3. The emotion recognition model training method of claim 2, wherein updating the surrounding stage whale position update formula corresponding to each iteration optimization according to the real-time information entropy of the next iteration optimization to obtain the surrounding stage whale position update formula corresponding to the next iteration optimization comprises:

calculating to obtain the next iteration adjustment parameter according to the real-time information entropy optimized by the next iteration and the maximum possible value of the real-time information entropy; and

and adjusting the surrounding stage whale position updating formula corresponding to each iteration optimization by using the next iteration adjustment parameters to obtain the surrounding stage whale position updating formula corresponding to the next iteration optimization.

4. The emotion recognition model training method of claim 1, wherein said optimizing the neural network parameters using the whale algorithm to obtain an optimized feature extraction neural network comprises:

Determining parameters of the characteristic extraction neural network as parameters of the whale algorithm optimization neural network to obtain preliminary optimization of the characteristic extraction neural network; and

and further optimizing parameters of the preliminary optimization feature extraction neural network based on a gradient descent algorithm to obtain the optimization feature extraction neural network.

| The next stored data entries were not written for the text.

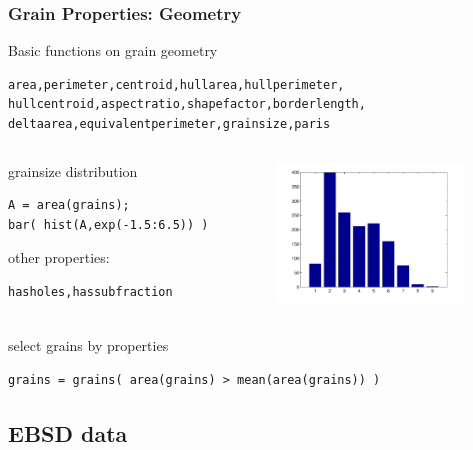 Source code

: \begin{frame}[fragile]
  \frametitle{Grain Properties: Geometry}

Basic functions on grain geometry
\begin{lstlisting}[basicstyle=\footnotesize]
area,perimeter,centroid,hullarea,hullperimeter,
hullcentroid,aspectratio,shapefactor,borderlength,
deltaarea,equivalentperimeter,grainsize,paris
\end{lstlisting}

\begin{columns}[t]
  \begin{column}[T]{6.5cm}

\medskip

  grainsize distribution
\begin{lstlisting}
A = area(grains);
bar( hist(A,exp(-1.5:6.5)) )
\end{lstlisting}

\medskip

other properties:
\begin{lstlisting}[basicstyle=\footnotesize]
hasholes,hassubfraction
\end{lstlisting}

	\end{column}
	\begin{column}[T]{5cm}
		\includegraphics[width=5cm]{pic/grh}
	\end{column}
\end{columns}

select grains by properties
\begin{lstlisting}
grains = grains( area(grains) > mean(area(grains)) )
\end{lstlisting}

\end{frame}


%

\subsection*{EBSD data}


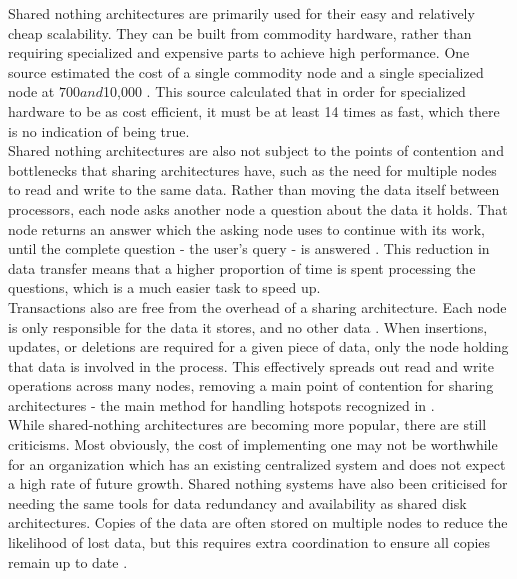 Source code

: \documentclass[onecolumn, draftclsnofoot,10pt, compsoc]{IEEEtran}
\begin{document}
\indent Shared nothing architectures are primarily used for their easy and relatively cheap scalability. They can be built from commodity hardware, rather than requiring specialized and expensive parts to achieve high performance. One source estimated the cost of a single commodity node and a single specialized node at $700 and $10,000 \cite{HiPerf}. This source calculated that in order for specialized hardware to be as cost efficient, it must be at least 14 times as fast, which there is no indication of being true. \\

\indent Shared nothing architectures are also not subject to the points of contention and bottlenecks that sharing architectures have, such as the need for multiple nodes to read and write to the same data. Rather than moving the data itself between processors, each node asks another node a question about the data it holds. That node returns an answer which the asking node uses to continue with its work, until the complete question - the user’s query - is answered \cite{DeWittFuture}. This reduction in data transfer means that a higher proportion of time is spent processing the questions, which is a much easier task to speed up. \\

\indent Transactions also are free from the overhead of a sharing architecture. Each node is only responsible for the data it stores, and no other data \cite{GerardPP}. When insertions, updates, or deletions are required for a given piece of data, only the node holding that data is involved in the process. This effectively spreads out read and write operations across many nodes, removing a main point of contention for sharing architectures - the main method for handling hotspots recognized in \cite{BerkeleySN}. \\

\indent While shared-nothing architectures are becoming more popular, there are still criticisms. Most obviously, the cost of implementing one may not be worthwhile for an organization which has an existing centralized system and does not expect a high rate of future growth. Shared nothing systems have also been criticised for needing the same tools for data redundancy and availability as shared disk architectures. Copies of the data are often stored on multiple nodes to reduce the likelihood of lost data, but this requires extra coordination to ensure all copies remain up to date \cite{HDFSArchitecture}. \\
\end{document}
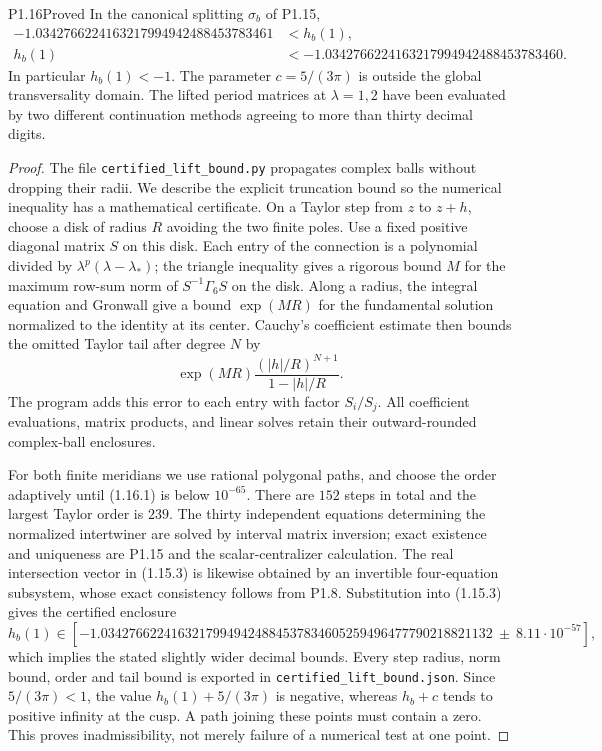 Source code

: \begin{statement}{P1.16}{Proved}
In the canonical splitting $\sigma_b$ of P1.15,
\[
\begin{aligned}
-1.0342766224163217994942488453783461&<h_b(1),\\
h_b(1)&<-1.0342766224163217994942488453783460.
\end{aligned}
\]
In particular $h_b(1)<-1$.  The parameter $c=5/(3\pi)$ is outside the
global transversality domain.  The lifted period matrices at
$\lambda=1,2$ have been evaluated by two different continuation methods
agreeing to more than thirty decimal digits.
\end{statement}
\begin{proof}
The file \texttt{certified\_lift\_bound.py} propagates complex balls
without dropping their radii.  We describe the explicit truncation
bound so the numerical inequality has a mathematical certificate.
On a Taylor step from $z$ to $z+h$, choose a disk of radius $R$ avoiding
the two finite poles.  Use a fixed positive diagonal matrix $S$ on
this disk.  Each entry of the connection is a polynomial divided by
$\lambda^p(\lambda-\lambda_*)$; the triangle inequality gives a
rigorous bound $M$ for the maximum row-sum norm of
$S^{-1}\Gamma_6S$ on the disk.  Along a radius, the integral equation
and Gronwall give a bound $\exp(MR)$ for the fundamental solution
normalized to the identity at its center.  Cauchy's coefficient
estimate then bounds the omitted Taylor tail after degree $N$ by
\[
\exp(MR)\frac{(|h|/R)^{N+1}}{1-|h|/R}.
\tag{1.16.1}
\]
The program adds this error to each entry with factor $S_i/S_j$.
All coefficient evaluations, matrix products, and linear solves retain
their outward-rounded complex-ball enclosures.

For both finite meridians we use rational polygonal paths, and choose
the order adaptively until (1.16.1) is below $10^{-65}$.
There are $152$ steps in total and the largest Taylor order is $239$.
The thirty independent equations determining the normalized
intertwiner are solved by interval matrix inversion; exact existence
and uniqueness are P1.15 and the scalar-centralizer calculation.
The real intersection vector in (1.15.3) is likewise obtained by an
invertible four-equation subsystem, whose exact consistency follows
from P1.8.  Substitution into (1.15.3) gives the certified enclosure
\[
h_b(1)\in
[-1.03427662241632179949424884537834605259496477790218821132
 \ \mathbin{\pm}\ 8.11\cdot10^{-57}],
\]
which implies the stated slightly wider decimal bounds.
Every step radius, norm bound, order and tail bound is exported in
\texttt{certified\_lift\_bound.json}.  Since $5/(3\pi)<1$, the value
$h_b(1)+5/(3\pi)$ is negative, whereas $h_b+c$ tends to positive
infinity at the cusp.  A path joining these points must contain a
zero.  This proves inadmissibility, not merely failure of a numerical
test at one point.


\end{proof}

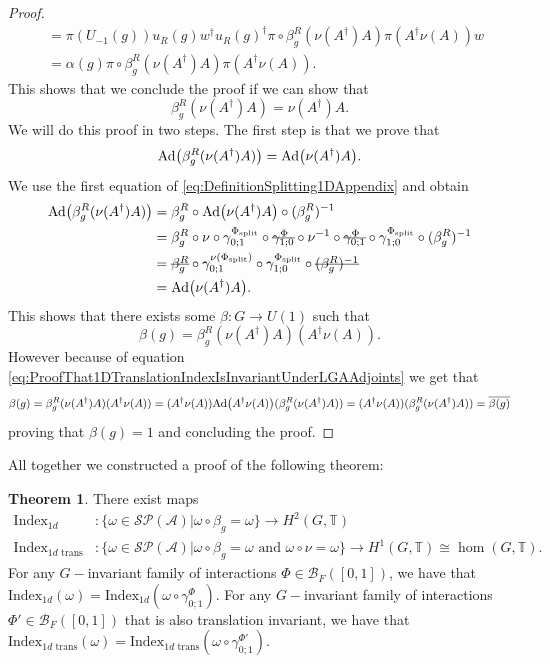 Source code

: \documentclass[12pt,a4paper,twoside]{article}
\newcommand{\stkout}[1]{\ifmmode\text{\sout{\ensuremath{#1}}}\else\sout{#1}\fi}
\let\originalleft\left
\let\originalright\right
\renewcommand{\left}{\mathopen{}\mathclose\bgroup\originalleft}
\renewcommand{\right}{\aftergroup\egroup\originalright}
\newcommand{\BB}{\mathcal B}
\newcommand{\PP}{\mathcal P}
\newcommand{\TT}{\mathbb T}
\renewcommand{\AA}{\mathcal A}
\newcommand{\Ad}[1]{\textrm{Ad}\left(#1\right)}
\theoremstyle{definition}
\newtheorem{theorem}{Theorem}[section]
\numberwithin{equation}{section}
\begin{document}
\begin{proof}
\begin{align}
		&=\pi(U_{-1}(g))u_R(g)w^\dagger u_R(g)^\dagger \pi\circ\beta_g^R(\nu(A^\dagger)A)\pi(A^\dagger\nu(A))w\\
		&=\alpha(g)\pi\circ\beta_g^R(\nu(A^\dagger)A)\pi(A^\dagger\nu(A)).
	\end{align}
	This shows that we conclude the proof if we can show that
	\begin{equation}
		\beta_g^R(\nu(A^\dagger)A)=\nu(A^\dagger)A.
	\end{equation}
	We will do this proof in two steps. The first step is that we prove that
	\begin{equation}\label{eq:ProofThat1DTranslationIndexIsInvariantUnderLGAAdjoints}
		\Ad{\beta_g^R(\nu(A^\dagger)A)}=\Ad{\nu(A^\dagger)A}.
	\end{equation}
	We use the first equation of \eqref{eq:DefinitionSplitting1DAppendix} and obtain
	\begin{align}
		\Ad{\beta_g^R(\nu(A^\dagger)A)}&=\beta_g^R\circ\Ad{\nu(A^\dagger)A}\circ(\beta_g^R)^{-1}\\
		&=\beta_g^R\circ\nu\circ\gamma^{\Phi_{\text{split}}}_{0;1}\circ\stkout{\gamma^{\Phi}_{1;0}}\circ\nu^{-1}\circ\stkout{\gamma^{\Phi}_{0;1}}\circ\gamma^{\Phi_{\text{split}}}_{1;0}\circ(\beta_g^R)^{-1}\\
		&=\stkout{\beta_g^R}\circ\gamma^{\nu(\Phi_{\text{split}})}_{0;1}\circ\gamma^{\Phi_{\text{split}}}_{1;0}\circ\stkout{(\beta_g^R)^{-1}}\\
		&=\Ad{\nu(A^\dagger)A}.
	\end{align}
	This shows that there exists some $\beta:G\rightarrow U(1)$ such that
	\begin{equation}
		\beta(g)=\beta_g^R(\nu(A^\dagger)A)(A^\dagger \nu(A)).
	\end{equation}
	However because of equation \eqref{eq:ProofThat1DTranslationIndexIsInvariantUnderLGAAdjoints} we get that
	\begin{equation}
		\beta(g)=\beta_g^R(\nu(A^\dagger)A)(A^\dagger \nu(A))=(A^\dagger \nu(A))\Ad{A^\dagger \nu(A)}(\beta_g^R(\nu(A^\dagger)A))=(A^\dagger \nu(A))(\beta_g^R(\nu(A^\dagger)A))=\overline{\beta(g)}
	\end{equation}
	proving that $\beta(g)=1$ and concluding the proof.
\end{proof}
All together we constructed a proof of the following theorem:
\begin{theorem}
	There exist maps
	\begin{align}
		\textrm{Index}_{1d}&:\{\omega\in\mathcal{S}\PP(\AA)|\omega\circ\beta_g=\omega\}\rightarrow H^2(G,\TT)\\
		\textrm{Index}_{1d\text{ trans}}&:\{\omega\in\mathcal{S}\PP(\AA)|\omega\circ\beta_g=\omega\text{ and }\omega\circ\nu=\omega\}\rightarrow H^1(G,\TT)\cong \hom(G,\TT).
	\end{align}
	For any $G-$invariant family of interactions $\Phi\in\BB_{F}([0,1])$, we have that $\textrm{Index}_{1d}(\omega)=\textrm{Index}_{1d}(\omega\circ\gamma^\Phi_{0;1})$. For any $G-$invariant family of interactions $\Phi'\in\BB_{F}([0,1])$ that is also translation invariant, we have that $\textrm{Index}_{1d\text{ trans}}(\omega)=\textrm{Index}_{1d\text{ trans}}(\omega\circ\gamma^{\Phi'}_{0;1})$.
\end{theorem}
\end{document}
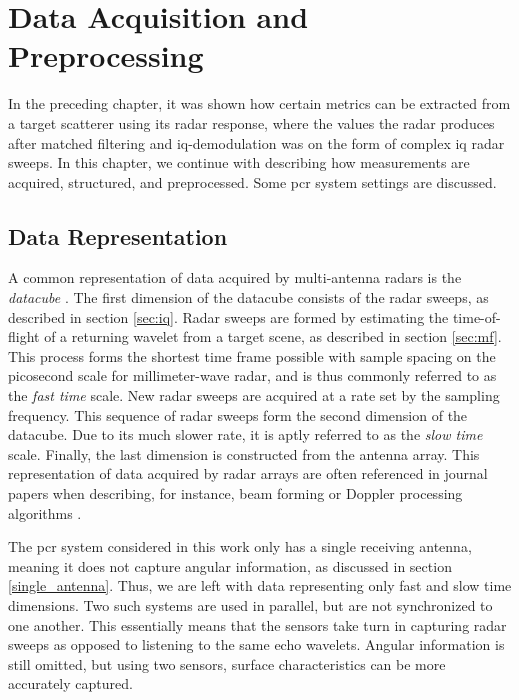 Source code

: \chapter{Data Acquisition and Preprocessing}\label{ch:3}

In the preceding chapter, it was shown how certain metrics can be extracted from a target scatterer using its radar response, where the values the radar produces after matched filtering and \gls{iq}-demodulation was on the form of complex \gls{iq} radar sweeps. In this chapter, we continue with describing how measurements are acquired, structured, and preprocessed. Some \gls{pcr} system settings are discussed.

\section{Data Representation}

A common representation of data acquired by multi-antenna radars is the \emph{datacube} \citep{richards_2014}. The first dimension of the datacube consists of the radar sweeps, as described in section \ref{sec:iq}. Radar sweeps are formed by estimating the time-of-flight of a returning wavelet from a target scene, as described in section \ref{sec:mf}. This process forms the shortest time frame possible with sample spacing on the picosecond scale for millimeter-wave radar, and is thus commonly referred to as the \emph{fast time} scale. New radar sweeps are acquired at a rate set by the sampling frequency. This sequence of radar sweeps form the second dimension of the datacube. Due to its much slower rate, it is aptly referred to as the \emph{slow time} scale. Finally, the last dimension is constructed from the antenna array. This representation of data acquired by radar arrays are often referenced in journal papers when describing, for instance, beam forming or Doppler processing algorithms \citep{gentile_donovan_2018}. 

The \gls{pcr} system considered in this work only has a single receiving antenna, meaning it does not capture angular information, as discussed in section \ref{single_antenna}. Thus, we are left with data representing only fast and slow time dimensions. Two such systems are used in parallel, but are not synchronized to one another. This essentially means that the sensors take turn in capturing radar sweeps as opposed to listening to the same echo wavelets. Angular information is still omitted, but using two sensors, surface characteristics can be more accurately captured.



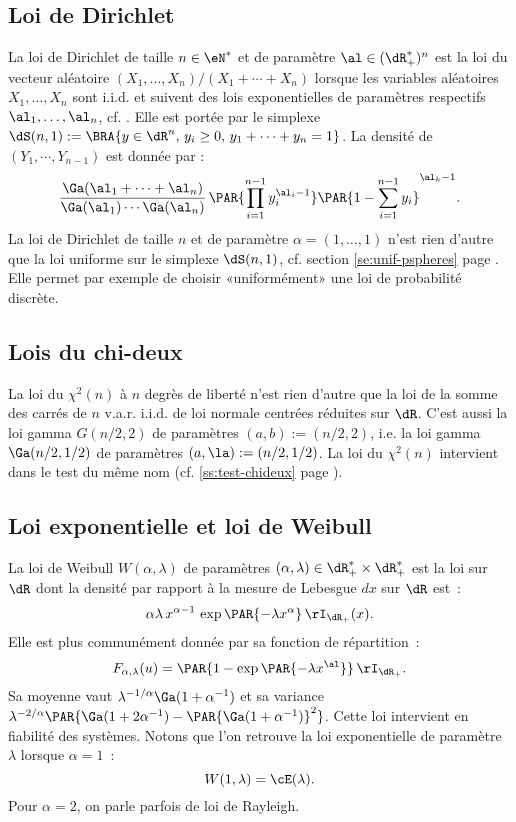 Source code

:%
\subsection{Loi de Dirichlet}\label{ss:loi:dirichlet}
%

La loi de Dirichlet de taille $n\in\eN^*$ et de paramètre $\al\in(\dR_+^*)^n$ est
la loi du vecteur aléatoire $(X_1,\ldots,X_n)/(X_1+\cdots+X_n)$ lorsque les variables
aléatoires $X_1,\ldots,X_n$ sont i.i.d. et suivent des lois exponentielles de
paramètres respectifs $\al_1,\ldots,\al_n$, cf. \cite[exercice 8.2.15, page
192]{dacunha-castelle-duflo}. Elle est portée par le simplexe
$\dS(n,1):=\BRA{y\in\dR^n,\,y_i\geq 0,\,y_1+\cdots+y_n=1}$. La densité de
$(Y_1,\cdots,Y_{n-1})$ est donnée par :
$$
\frac{\Ga(\al_1+\cdots+\al_n)}{\Ga(\al_1)\cdots\Ga(\al_n)}
\,\PAR{\prod_{i=1}^{n-1}y_i^{\al_i-1}}\PAR{1-\sum_{i=1}^{n-1}y_i}^{\al_k-1}.
$$
La loi de Dirichlet de taille $n$ et de paramètre $\alpha=(1,\ldots,1)$ n'est rien
d'autre que la loi uniforme sur le simplexe $\dS(n,1)$, cf. section
\ref{se:unif-pspheres} page \pageref{se:unif-pspheres}. Elle permet par
exemple de choisir «uniformément» une loi de probabilité discrète.

%
\subsection{Lois du chi-deux}\label{ss:loi:chideux}
%

La loi du $\chi^2(n)$ à $n$ degrès de liberté n'est rien d'autre que la loi de la
somme des carrés de $n$ v.a.r. i.i.d. de loi normale centrées réduites sur
$\dR$. C'est aussi la loi gamma $G(n/2,2)$ de paramètres $(a,b):=(n/2,2)$,
i.e. la loi gamma $\Ga(n/2,1/2)$ de paramètres $(a,\la):=(n/2,1/2)$. La loi du
$\chi^2(n)$ intervient dans le test du même nom (cf. \ref{ss:test-chideux} page
\pageref{ss:test-chideux}).

%
\subsection{Loi exponentielle et loi de Weibull}\label{ss:loi:weibull}
%

La loi de Weibull $W(\alpha,\lambda)$ de paramètres $(\alpha,\lambda)\in\dR_+^*\times\dR_+^*$ est la loi sur
$\dR$ dont la densité par rapport à la mesure de Lebesgue $dx$ sur $\dR$ est~:
$$
\alpha\lambda\,x^{\alpha-1}\,\exp\PAR{-\lambda x^\alpha}\,\rI_{\dR_+}(x).
$$
Elle est plus communément donnée par sa fonction de répartition~:
$$
F_{\alpha,\lambda}(u)=\PAR{1-\exp\PAR{-\lambda x^\al}}\,\rI_{\dR_+}.
$$
Sa moyenne vaut $\lambda^{-1/\alpha}\Ga(1+\alpha^{-1})$ et sa variance
$\lambda^{-2/\alpha}\PAR{\Ga(1+2\alpha^{-1})-\PAR{\Ga(1+\alpha^{-1})}^2}$. Cette loi
intervient en fiabilité des systèmes. Notons que l'on retrouve la loi
exponentielle de paramètre $\lambda$ lorsque $\alpha=1$~:
$$
W(1,\lambda)=\cE(\lambda).
$$
Pour $\alpha=2$, on parle parfois de loi de Rayleigh.

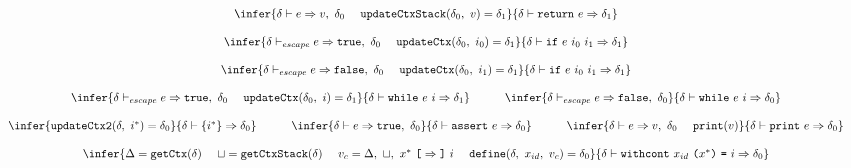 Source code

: \documentclass[11pt]{article}
\newcommand{\Term}[1]{\texttt{#1}}
\newcommand{\cs}[0]{\quad}
\newcommand{\symstate}[0]{\delta}
\newcommand{\symctx}[0]{\Delta}
\newcommand{\symctxstack}[0]{\sqcup}
\newcommand{\evalinst}[3]{#1 \vdash #2 \Rightarrow #3}
\newcommand{\evalexpr}[4]{#1 \vdash #2 \Rightarrow #3,\ #4}
\newcommand{\evalescexpr}[4]{#1 \vdash_{escape} #2 \Rightarrow #3,\ #4}
\begin{document}
\[\begin{array}{c}
\infer
{ \evalexpr{\symstate}{e}{v}{\symstate_0}\ \ \ \
\Term{updateCtxStack}(\symstate_0,\ v) = \symstate_1 }
{ \evalinst{\symstate}{\Term{return}\ e}{\symstate_1} }
\\ \\
\infer
{ \evalescexpr{\symstate}{e}{\Term{true}}{\symstate_0}\ \ \ \
\Term{updateCtx}(\symstate_0,\ i_0) = \symstate_1 }
{ \evalinst{\symstate}{\Term{if}\ e\ i_0\ i_1}{\symstate_1} }
\\ \\
\infer
{ \evalescexpr{\symstate}{e}{\Term{false}}{\symstate_0}\ \ \ \
\Term{updateCtx}(\symstate_0,\ i_1) = \symstate_1 }
{ \evalinst{\symstate}{\Term{if}\ e\ i_0\ i_1}{\symstate_1} }
\\ \\
\multicolumn{1}{c}{\begin{array}{ccc}
\infer
{ \evalescexpr{\symstate}{e}{\Term{true}}{\symstate_0}\ \ \ \
\Term{updateCtx}(\symstate_0,\ i) = \symstate_1 }
{ \evalinst{\symstate}{\Term{while}\ e\ i}{\symstate_1} }
&
\cs
&
\infer
{ \evalescexpr{\symstate}{e}{\Term{false}}{\symstate_0} }
{ \evalinst{\symstate}{\Term{while}\ e\ i}{\symstate_0} }
\end{array}}
\\ \\
\multicolumn{1}{c}{\begin{array}{ccccc}
\infer
{ \Term{updateCtx2}(\symstate,\ i^*) = \symstate_0 }
{ \evalinst{\symstate}{\{ i^* \}}{\symstate_0} }
&
\cs
&
\infer
{ \evalexpr{\symstate}{e}{\Term{true}}{\symstate_0} }
{ \evalinst{\symstate}{\Term{assert}\ e}{\symstate_0} }
&
\cs
&
\infer
{ \evalexpr{\symstate}{e}{v}{\symstate_0} \ \ \ \
\Term{print}(v) }
{ \evalinst{\symstate}{\Term{print}\ e}{\symstate_0} }
\end{array}}
\\ \\
\infer
{ \symctx = \Term{getCtx}(\symstate) \ \ \ \
\symctxstack = \Term{getCtxStack}(\symstate) \ \ \ \
v_{c} = \symctx,\ \symctxstack,\ x^*\ \Term{[} \Rightarrow \Term{]}\ i
 \ \ \ \ \Term{define}(\symstate,\ x_{id},\ v_{c}) = \symstate_0 }
{ \evalinst
{\symstate}
{\Term{withcont}\ x_{id}\ \Term{(}x^*\Term{)}\ \Term{=}\ i}
{\symstate_0} }
\end{array}
\]
\end{document}
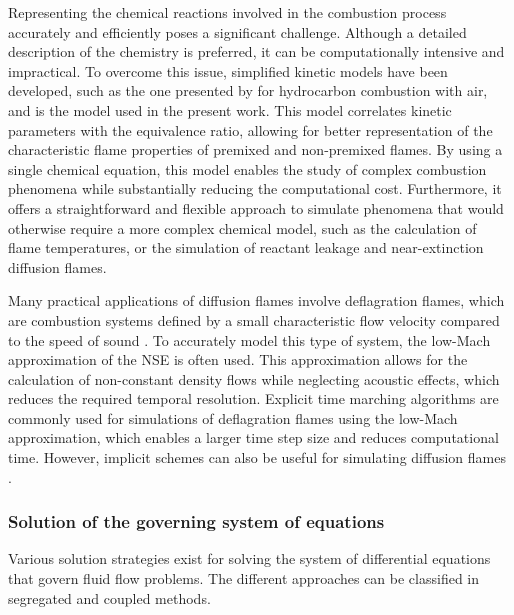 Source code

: Representing the chemical reactions involved in the combustion process accurately and efficiently poses a significant challenge. Although a detailed description of the chemistry is preferred, it can be computationally intensive and impractical. To overcome this issue, simplified kinetic models have been developed, such as the one presented by \textcite{fernandez-tarrazoSimpleOnestepChemistry2006} for hydrocarbon combustion with air, and is the model used in the present work. This model correlates kinetic parameters with the equivalence ratio, allowing for better representation of the characteristic flame properties of premixed and non-premixed flames. By using a single chemical equation, this model enables the study of complex combustion phenomena while substantially reducing the computational cost. Furthermore, it offers a straightforward and flexible approach to simulate phenomena that would otherwise require a more complex chemical model, such as the calculation of flame temperatures, or the simulation of reactant leakage and near-extinction diffusion flames.
 
Many practical applications of diffusion flames involve deflagration flames, which are combustion systems defined by a small characteristic flow velocity compared to the speed of sound  \parencite{poinsotTheoreticalNumericalCombustion2011}. To accurately model this type of system, the low-Mach approximation of the \Gls{NSE} is often used. This approximation allows for the calculation of non-constant density flows while neglecting acoustic effects, which reduces the required temporal resolution. Explicit time marching algorithms are commonly used for simulations of deflagration flames using the low-Mach approximation, which enables a larger time step size and reduces computational time. However, implicit schemes can also be useful for simulating diffusion flames \parencite{mullerLowMachNumberAsymptoticsNavierStokes1998}. 
\subsubsection{Solution of the governing system of equations}
Various solution strategies exist for solving the system of differential equations that govern fluid flow problems. The different approaches can be classified in segregated and coupled methods.

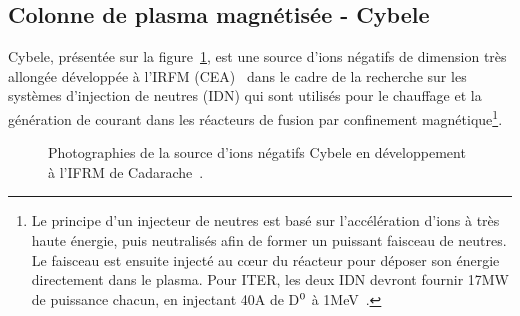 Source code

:\begin{refsection}
\section{Colonne de plasma magnétisée - Cybele}
Cybele, présentée sur la figure~\ref{4-cybelePhoto}, est une source d'ions
négatifs de dimension très allongée développée à
l'IRFM (CEA)~\cite{Simonin} dans le cadre de la recherche sur les systèmes
d'injection de neutres (IDN) qui sont utilisés pour le chauffage et la
génération de courant dans les réacteurs de fusion par confinement magnétique\footnote{Le principe d'un
injecteur de neutres est basé sur l'accélération d'ions à très haute énergie,
puis neutralisés afin de former un puissant faisceau de neutres.
Le faisceau est ensuite injecté au c\oe{}ur du réacteur pour déposer son énergie
directement dans le plasma. Pour ITER, les deux IDN devront fournir 17MW de
puissance chacun, en injectant 40A de D$^{{0}}$ à
1MeV~\parencite{Hemsworth}.}.
\begin{figure}[!htbp]
  \centering
    \caption{Photographies de la source d'ions négatifs Cybele en développement
    à l'IFRM de Cadarache~\parencite{SimoninHDR}.
    \label{4-cybelePhoto}} 
\end{figure}	


\end{refsection}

5. The emotion recognition model training method of claim 1, wherein the acquiring a plurality of standard face images corresponding to each emotion of the plurality of emotions to obtain a plurality of sample face images includes:

acquiring a plurality of facial expression images corresponding to each emotion; and

and carrying out emotion type labeling, noise reduction processing, illumination compensation, face feature detection, effective face region segmentation and standardization processing on each facial expression image in sequence to obtain a plurality of standard facial images corresponding to each emotion.

6. An emotion recognition method, comprising:

acquiring a face image to be identified;

inputting the face image to be recognized into an emotion recognition model obtained by training the emotion recognition model training method according to any one of claims 1 to 5;

7. An emotion recognition model training device, comprising:

8. An emotion recognition device, comprising:

the input module is used for inputting the face image to be recognized into the emotion recognition model obtained by training the emotion recognition model training method according to any one of claims 1 to 5;

9. An electronic device comprising a memory, a processor and a computer program stored on the memory and executable on the processor, characterized in that the processor implements the emotion recognition model training method of any one of claims 1 to 5 when executing the program or the emotion recognition method of claim 6 when the processor executes the program.

10. A computer-readable storage medium, on which a computer program is stored, characterized in that the program, when executed by a processor, implements the emotion recognition model training method according to any one of claims 1 to 5, or the program, when executed by a processor, implements the emotion recognition method according to claim 6.